Dernier indicateur (considéré comme secondaire) : le Commission-to-Investment-Ratio (CIR). Ce ratio correspond aux frais liés aux transactions, divisés par la valeur initiale de l’investissement. En principe, le CIR ne devrait pas dépasser 12.8 %.
En l’espèce, pour le premier client, les frais liés aux transactions pendant une période de quatre mois s’élèvent à CHF 165’080.-, et la valeur initiale de l’investissement est de CHF 1’307’918.-. Le CIR correspond ainsi à 12.62 % (pour les deux autres clients, le CIR s’élève à 11.7 % et 30.75 %). Quand bien même le seuil de 12.8 % n’est pas dépassé pour les trois clients, le ratio élevé de CIR laisse présupposer une potentielle activité de churning.
Au vu des indices qui découlent des différents critères ci-dessus, le Tribunal fédéral confirme les développements et la sanction de l’Obergericht, les éléments constitutifs subjectifs de l’infraction de gestion déloyale étant par ailleurs également remplis.
Cet arrêt dresse une liste intéressante des critères pertinents pour qualifier une activité de churning, en allant plus loin que dans l’ATF 142 IV 346. Si ces critères existaient déjà de manière plus ou moins équivalente (voir notamment le Rapport de gestion CFB 2007, p. 86 s.), cette décision fournit des pistes intéressantes sur les seuils maximums qui peuvent déclencher une activité de churning.

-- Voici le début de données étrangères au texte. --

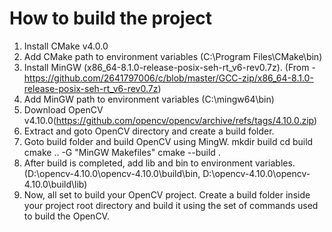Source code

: # How to build the project

1. Install CMake v4.0.0
2. Add CMake path to environment variables (C:\Program Files\CMake\bin)
3. Install MinGW (x86_64-8.1.0-release-posix-seh-rt_v6-rev0.7z). (From - https://github.com/2641797006/c/blob/master/GCC-zip/x86_64-8.1.0-release-posix-seh-rt_v6-rev0.7z)
4. Add MinGW path to environment variables (C:\mingw64\bin)
5. Download OpenCV v4.10.0(https://github.com/opencv/opencv/archive/refs/tags/4.10.0.zip)
6. Extract and goto OpenCV directory and create a build folder.
7. Goto build folder and build OpenCV using MingW.
		mkdir build
		cd build
		cmake .. -G "MinGW Makefiles"
		cmake --build .
8. After build is completed, add lib and bin to environment variables. (D:\opencv-4.10.0\opencv-4.10.0\build\bin, D:\opencv-4.10.0\opencv-4.10.0\build\lib)
9. Now, all set to build your OpenCV project. Create a build folder inside your project root directory and build it using the set of commands used to build the OpenCV.
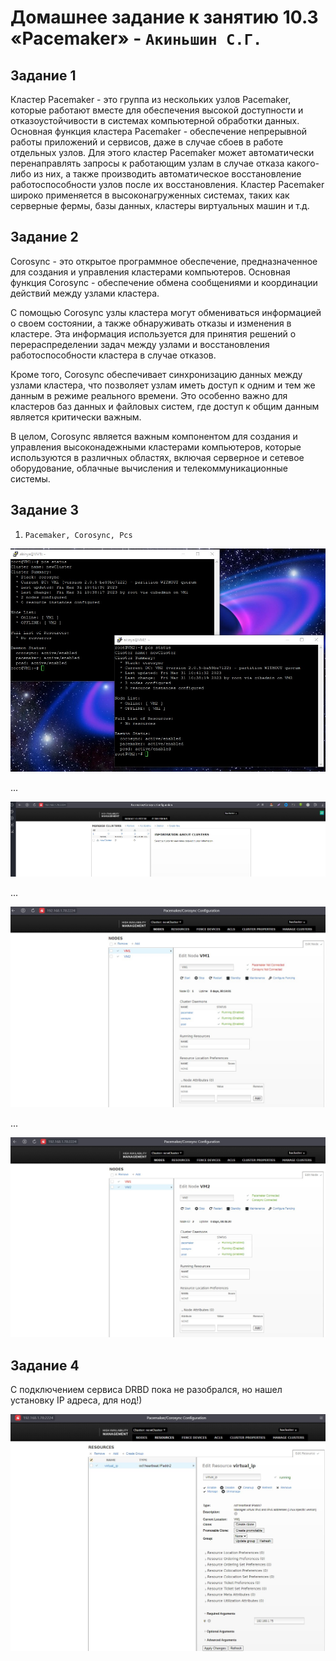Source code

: # Домашнее задание к занятию 10.3 «Pacemaker» - `Акиньшин С.Г.`


## Задание 1

Кластер Pacemaker - это группа из нескольких узлов Pacemaker, которые работают вместе для обеспечения высокой доступности и отказоустойчивости в системах компьютерной обработки данных. Основная функция кластера Pacemaker - обеспечение непрерывной работы приложений и сервисов, даже в случае сбоев в работе отдельных узлов. Для этого кластер Pacemaker может автоматически перенаправлять запросы к работающим узлам в случае отказа какого-либо из них, а также производить автоматическое восстановление работоспособности узлов после их восстановления. Кластер Pacemaker широко применяется в высоконагруженных системах, таких как серверные фермы, базы данных, кластеры виртуальных машин и т.д.

## Задание 2

Corosync - это открытое программное обеспечение, предназначенное для создания и управления кластерами компьютеров. Основная функция Corosync - обеспечение обмена сообщениями и координации действий между узлами кластера.

С помощью Corosync узлы кластера могут обмениваться информацией о своем состоянии, а также обнаруживать отказы и изменения в кластере. Эта информация используется для принятия решений о перераспределении задач между узлами и восстановления работоспособности кластера в случае отказов.

Кроме того, Corosync обеспечивает синхронизацию данных между узлами кластера, что позволяет узлам иметь доступ к одним и тем же данным в режиме реального времени. Это особенно важно для кластеров баз данных и файловых систем, где доступ к общим данным является критически важным.

В целом, Corosync является важным компонентом для создания и управления высоконадежными кластерами компьютеров, которые используются в различных областях, включая серверное и сетевое оборудование, облачные вычисления и телекоммуникационные системы.

## Задание 3

1. `Pacemaker, Corosync, Pcs`

![JPG](https://github.com/akinya1974/Pacemaker/blob/main/JPG/2.jpg)

...

![JPG](https://github.com/akinya1974/Pacemaker/blob/main/JPG/3.jpg)

...

![JPG](https://github.com/akinya1974/Pacemaker/blob/main/JPG/4.jpg)

...

![JPG](https://github.com/akinya1974/Pacemaker/blob/main/JPG/5.jpg)

## Задание 4

С подключением сервиса DRBD пока не разобрался, но нашел установку IP адреса, для нод!)

![JPG](https://github.com/akinya1974/Pacemaker/blob/main/JPG/Задание-4.jpg)

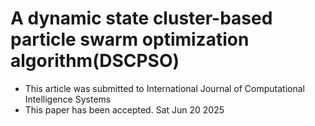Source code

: # A dynamic state cluster-based particle swarm optimization algorithm(DSCPSO)
- This article was submitted to International Journal of Computational Intelligence Systems 
- This paper has been accepted. Sat Jun 20 2025
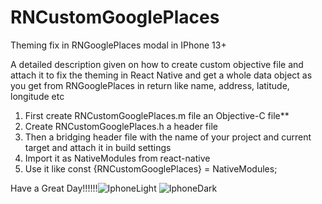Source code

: # RNCustomGooglePlaces
Theming fix in RNGooglePlaces modal in IPhone 13+

A detailed description given on how to create custom objective file and attach it to fix the theming in React Native
and get a whole data object as you get from RNGooglePlaces in return like name, address, latitude, longitude etc

1) First create RNCustomGooglePlaces.m file an Objective-C file**
2) Create RNCustomGooglePlaces.h a header file
3) Then a bridging header file with the name of your project and current target and attach it in build settings
4)  Import it as NativeModules from react-native
5)  Use it like const {RNCustomGooglePlaces} = NativeModules;

Have a Great Day!!!!!!![IphoneLight](https://github.com/user-attachments/assets/901006bf-87a5-4c98-ba55-ef803f4d2005)
![IphoneDark](https://github.com/user-attachments/assets/a2df8e57-c3d8-4f99-80fb-939fb0c34103)


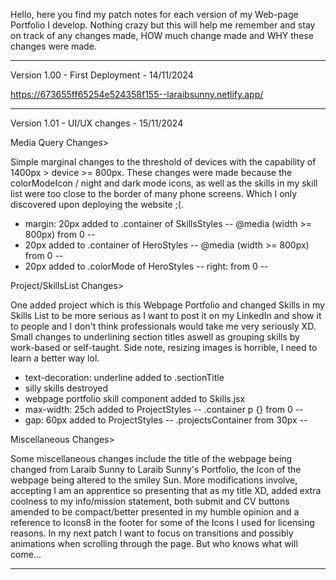 Hello, here you find my patch notes for each version of my 
Web-page Portfolio I develop. Nothing crazy but this will
help me remember and stay on track of any changes 
made, HOW much change made and WHY these changes were made.

---------------------------------------------------------------------------

Version 1.00 - First Deployment - 14/11/2024

https://673655ff65254e524358f155--laraibsunny.netlify.app/

---------------------------------------------------------------------------

Version 1.01 - UI/UX changes - 15/11/2024

Media Query Changes>

Simple marginal changes to the threshold of devices with the capability
of 1400px > device >= 800px. These changes were made because the 
colorModeIcon / night and dark mode icons, as well as the skills
in my skill list were too close to the border of many phone screens.
Which I only discovered upon deploying the website ;(.

- margin: 20px added to .container of SkillsStyles 
-- @media (width >= 800px) from 0 --
- 20px added to .container of HeroStyles 
-- @media (width >= 800px) from 0 --
- 20px added to .colorMode of HeroStyles
-- right: from 0 --

Project/SkillsList Changes>

One added project which is this Webpage Portfolio and changed Skills
in my Skills List to be more serious as I want to post it on my LinkedIn
and show it to people and I don't think professionals would take me 
very seriously XD. Small changes to underlining section titles aswell as 
grouping skills by work-based or self-taught. Side note, resizing images
is horrible, I need to learn a better way lol.

- text-decoration: underline added to .sectionTitle
- silly skills destroyed
- webpage portfolio skill component added to Skills.jsx
- max-width: 25ch added to ProjectStyles
-- .container p {} from 0 --
- gap: 60px added to ProjectStyles
--  .projectsContainer from 30px --

Miscellaneous Changes>

Some miscellaneous changes include the title of the webpage being changed from
Laraib Sunny to Laraib Sunny's Portfolio, the Icon of the webpage being altered
to the smiley Sun. More modifications involve, accepting I am an apprentice
so presenting that as my title XD, added extra coolness to my info/mission 
statement, both submit and CV buttons amended to be compact/better presented 
in my humble opinion and a reference to Icons8 in the footer for some of 
the Icons I used for licensing reasons. In my next patch I want to focus on 
transitions and possibly animations when scrolling through the page. 
But who knows what will come...

---------------------------------------------------------------------------

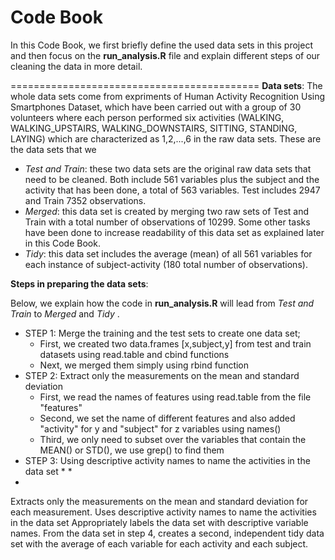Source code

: # Code Book
In this Code Book, we first briefly define the used data sets in this project and then focus on the __run_analysis.R__ file and explain different steps of our cleaning the data in more detail.

===========================================
__Data sets__: 
The whole data sets come from expriments of Human Activity Recognition Using Smartphones Dataset, which have been carried out with a group of 30 volunteers where each person performed six activities (WALKING, WALKING_UPSTAIRS, WALKING_DOWNSTAIRS, SITTING, STANDING, LAYING) which are characterized as 1,2,...,6 in the raw data sets. These are the data sets that we 
* _Test and Train_: these two data sets are the original raw data sets that need to be cleaned. Both include 561 variables plus the subject and the activity that has been done, a total of 563 variables. Test includes 2947 and Train 7352 observations. 
* _Merged_: this data set is created by merging two raw sets of Test and Train with a total number of observations of 10299. Some other tasks have been done to increase readability of this data set as explained later in this Code Book. 
* _Tidy_: this data set includes the average (mean) of all 561 variables for each instance of subject-activity (180 total number of observations).

__Steps in preparing the data sets__: 

Below, we explain how the code in __run_analysis.R__ will lead from _Test and Train_ to _Merged_ and _Tidy_ . 
* STEP 1: Merge the training and the test sets to create one data set; 
  * First, we created two data.frames [x,subject,y] from test and train datasets using read.table and cbind functions
  * Next, we merged them simply using rbind function
* STEP 2: Extract only the measurements on the mean and standard deviation 
  * First, we read the names of features using read.table from the file "features"
  * Second, we set the name of different features and also added "activity" for y and "subject" for z variables using names()
  * Third, we only need to subset over the variables that contain the MEAN() or STD(), we use grep() to find them
* STEP 3: Using descriptive activity names to name the activities in the data set
  *
  * 
* 

Extracts only the measurements on the mean and standard deviation for each measurement. 
Uses descriptive activity names to name the activities in the data set
Appropriately labels the data set with descriptive variable names. 
From the data set in step 4, creates a second, independent tidy data set with the average of each variable for each activity and each subject.
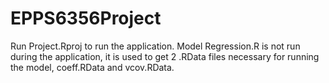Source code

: # EPPS6356Project

Run Project.Rproj to run the application.
Model Regression.R is not run during the application, it is used to get 2 .RData files necessary for running the model, coeff.RData and vcov.RData.
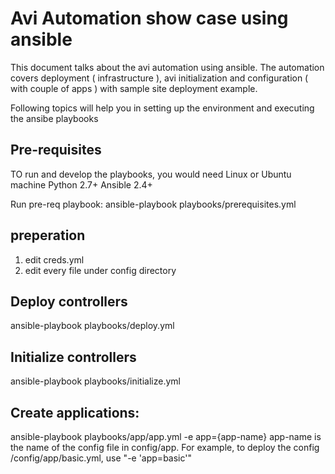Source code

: # Avi Automation show case using ansible

This document talks about the avi automation using ansible. The automation covers deployment ( infrastructure ), avi initialization and configuration ( with couple of apps ) with sample site deployment example.

Following topics will help you in setting up the environment and executing the ansibe playbooks

## Pre-requisites

TO run and develop the playbooks, you would need
  Linux or Ubuntu machine
  Python 2.7+
  Ansible 2.4+
  
Run pre-req playbook: 
ansible-playbook playbooks/prerequisites.yml

## preperation

1. edit creds.yml 
2. edit every file under config directory 

## Deploy controllers

 ansible-playbook playbooks/deploy.yml

## Initialize controllers
 ansible-playbook playbooks/initialize.yml

## Create applications:
 ansible-playbook playbooks/app/app.yml -e app={app-name}
app-name is the name of the config file in config/app. For example, to deploy the config /config/app/basic.yml, use "-e 'app=basic'"
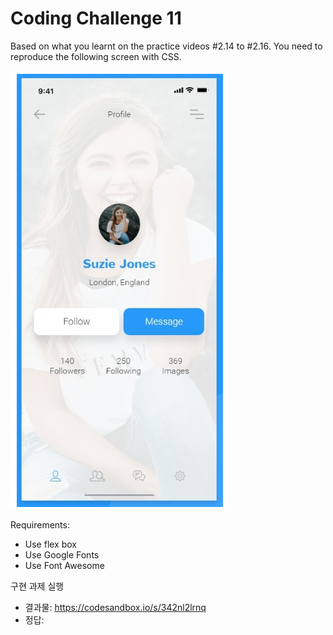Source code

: # Coding Challenge 11

Based on what you learnt on the practice videos #2.14 to #2.16.
You need to reproduce the following screen with CSS.

![image1](./image/screenshot_1.png)

Requirements:

- Use flex box
- Use Google Fonts
- Use Font Awesome

구현 과제 실행

- 결과물: https://codesandbox.io/s/342nl2lrnq
- 정답:
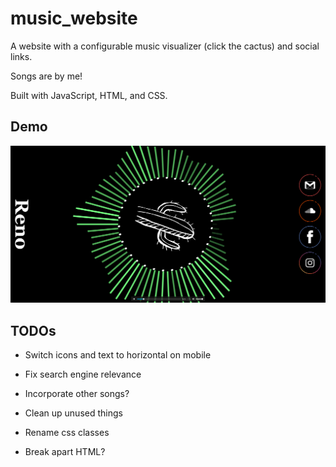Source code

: # music_website

A website with a configurable music visualizer (click the cactus) and social links.

Songs are by me!

Built with JavaScript, HTML, and CSS.

## Demo

![demo.png](./demo.png)

## TODOs

- Switch icons and text to horizontal on mobile

- Fix search engine relevance
- Incorporate other songs?
- Clean up unused things
- Rename css classes
- Break apart HTML?
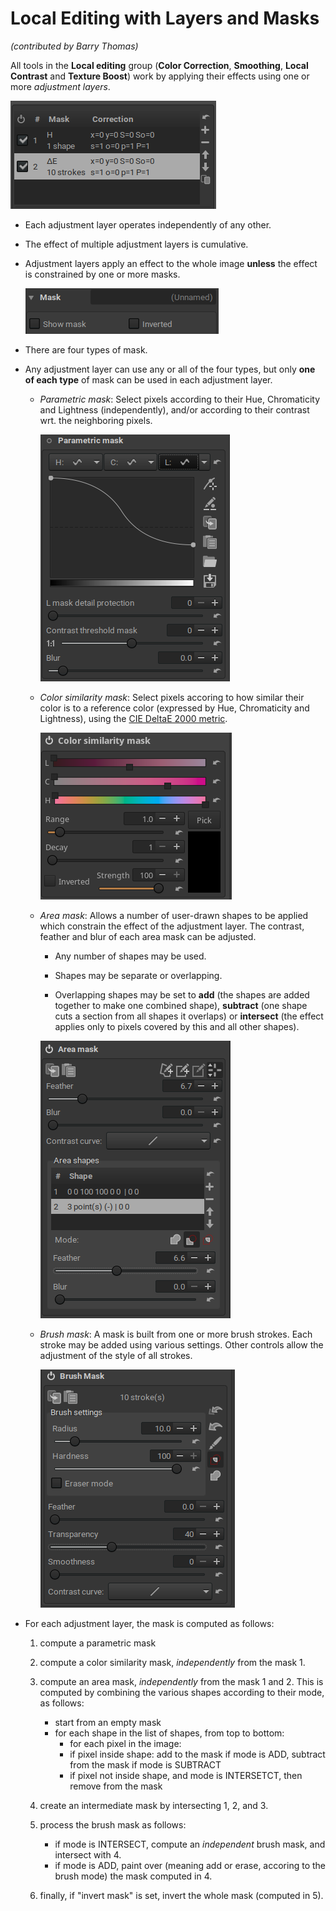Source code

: # Local Editing with Layers and Masks
*(contributed by Barry Thomas)*

All tools in the **Local editing** group (**Color Correction**, **Smoothing**, **Local Contrast** and **Texture Boost**) work by applying their effects using one or more *adjustment layers*.

![List of adjustment layers](resources/layers-list.png)
    
* Each adjustment layer operates independently of any other.

* The effect of multiple adjustment layers is cumulative. 

* Adjustment layers apply an effect to the whole image **unless** the effect is constrained by one or more masks. 

  ![Layer mask](resources/mask-global.png)

* There are four types of mask.

* Any adjustment layer can use any or all of the four types, but only **one of each type** of mask can be used in each adjustment layer. 

    - *Parametric mask*: Select pixels according to their Hue, Chromaticity and Lightness (independently), and/or according to their contrast wrt. the neighboring pixels.

      ![Parametric mask](resources/parametric-mask.png)

    - *Color similarity mask*: Select pixels accoring to how similar their color is to a reference color (expressed by Hue, Chromaticity and Lightness), using the [CIE DeltaE 2000 metric](https://en.wikipedia.org/wiki/Color_difference#CIEDE2000). 

      ![Color similarity mask](resources/deltaE-mask.png)

    - *Area mask*: Allows a number of user-drawn shapes to be applied which constrain the effect of the adjustment layer. The contrast, feather and blur of each area mask can be adjusted. 

        * Any number of shapes may be used. 

        * Shapes may be separate or overlapping.

        * Overlapping shapes may be set to **add** (the shapes are added together to make one combined shape), **subtract** (one shape cuts a section from all shapes it overlaps) or **intersect** (the effect applies only to pixels covered by this and all other shapes).

      ![Area mask](resources/area-mask.png)

    - *Brush mask*: A mask is built from one or more brush strokes. Each stroke may be added using various settings. Other controls allow the adjustment of the style of all strokes.

      ![Brush mask](resources/brush-mask.png)

* For each adjustment layer, the mask is computed as follows:

    1. compute a parametric mask
    2. compute a color similarity mask, *independently* from the mask 1.
    3. compute an area mask, *independently* from the mask 1 and 2. This is computed by combining the various shapes according to their mode, as follows:
        - start from an empty mask
        - for each shape in the list of shapes, from top to bottom:
            - for each pixel in the image:
            - if pixel inside shape: add to the mask if mode is ADD, subtract from the mask if mode is SUBTRACT
            - if pixel not inside shape, and mode is INTERSETCT, then remove from the mask

    4. create an intermediate mask by intersecting 1, 2, and 3.
    5. process the brush mask as follows:
        - if mode is INTERSECT, compute an *independent* brush mask, and intersect with 4.
        - if mode is ADD, paint over (meaning add or erase, accoring to the brush mode) the mask computed in 4.

    6. finally, if "invert mask" is set, invert the whole mask (computed in 5).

Ce comportement est évidemment également proscrit par le droit civil. Le gestionnaire qui procède à cette activité viole son devoir de loyauté et de rendre compte (art. 398 et 400 CO). Sur un plan réglementaire, l’activité de churning est interdite par l’art. 27 let. a OSFin (et, avant la LSFin, par l’ancienne Circulaire 2009/1 sur le mandat de gestion de fortune). A notre avis, les critères et seuils développés dans cet arrêt pourraient être utilisés également pour interpréter l’art. 27 let. a OSFin.